Toddler fruit juice intake is often improperly regulated by parents due to its perceived health benefits and content packaging that allows for easy transport. Over-consumption of fruit juice products can actually negatively impact toddler health and is strongly associated with diseases such as diarrhea, malnutrition and tooth decay. Paediatricians, dentists and other healthcare providers should educate parents as to the risks associated with overconsumption of fruit juices. Similarly, unpasteurized juice products can contain pathogens that can cause serious illness in toddlers and should be completely avoided. Importantly, drinking fruit drinks, which often contain very little fruit content and high levels of added sugars, does not replace proper intake of fruits as they don’t provide the same fibre and nutrient content. However, consumption of 100% fruit juice (no added sugars or other ingredients) may offer more nutritional benefits than juice drinks, and can be considered to be a part of a healthy balanced diet when limited to 8 fluid-ounces (250 mL) per day.

Food allergies can develop, or become evident, in toddlers. The risk of the child developing food allergies is greater if close family members have allergies. As toddlers transition from a primarily milk-based diet to a diet that includes soft and solid foods, they will encounter a variety of new foods. As each new food is introduced, careful observation is required in order to determine if an allergy exists, or is developing.

Many foods pose a high risk of choking for toddlers, such as: nuts, raisins, hot dogs and popcorn. Toddlers should never be unsupervised while eating foods that can cause choking and every effort should be made to cut solid foods into small pieces.

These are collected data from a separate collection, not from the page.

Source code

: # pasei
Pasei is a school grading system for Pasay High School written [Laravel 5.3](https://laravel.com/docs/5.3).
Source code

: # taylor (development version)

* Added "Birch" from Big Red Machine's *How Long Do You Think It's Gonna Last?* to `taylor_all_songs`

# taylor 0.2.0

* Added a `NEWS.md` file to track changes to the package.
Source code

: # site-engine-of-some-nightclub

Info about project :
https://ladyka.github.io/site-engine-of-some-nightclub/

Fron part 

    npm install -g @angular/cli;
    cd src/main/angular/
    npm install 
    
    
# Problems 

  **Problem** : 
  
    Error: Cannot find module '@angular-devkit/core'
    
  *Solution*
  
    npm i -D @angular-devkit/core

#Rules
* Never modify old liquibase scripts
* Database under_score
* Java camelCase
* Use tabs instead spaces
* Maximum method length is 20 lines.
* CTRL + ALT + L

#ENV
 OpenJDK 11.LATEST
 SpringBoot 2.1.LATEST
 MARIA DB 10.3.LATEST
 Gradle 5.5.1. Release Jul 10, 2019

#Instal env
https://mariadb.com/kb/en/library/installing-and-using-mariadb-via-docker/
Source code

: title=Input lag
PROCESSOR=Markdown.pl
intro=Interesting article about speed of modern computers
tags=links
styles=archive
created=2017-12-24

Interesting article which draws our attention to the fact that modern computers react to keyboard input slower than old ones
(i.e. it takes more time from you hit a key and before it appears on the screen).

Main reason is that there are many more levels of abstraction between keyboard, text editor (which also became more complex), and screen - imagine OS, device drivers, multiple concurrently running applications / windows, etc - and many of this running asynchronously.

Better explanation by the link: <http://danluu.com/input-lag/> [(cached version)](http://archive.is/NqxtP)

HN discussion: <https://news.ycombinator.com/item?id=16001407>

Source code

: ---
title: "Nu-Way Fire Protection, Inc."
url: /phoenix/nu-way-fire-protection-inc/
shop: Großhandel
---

Toddlers can be given three meals per day. A schedule of snacks 2-3 times each day is appropriate. Toddlers sometimes will not want to eat at mealtime. Skipping a meal will not harm the toddler. Pushing food onto a child who is not hungry can lead to feeding problems – neither is eating on demand.

Toddlers benefit from knowing that meals and snacks will be offered on a regular schedule. Concerns about adequate nutrition and calorie intake can be discussed with the pediatrician.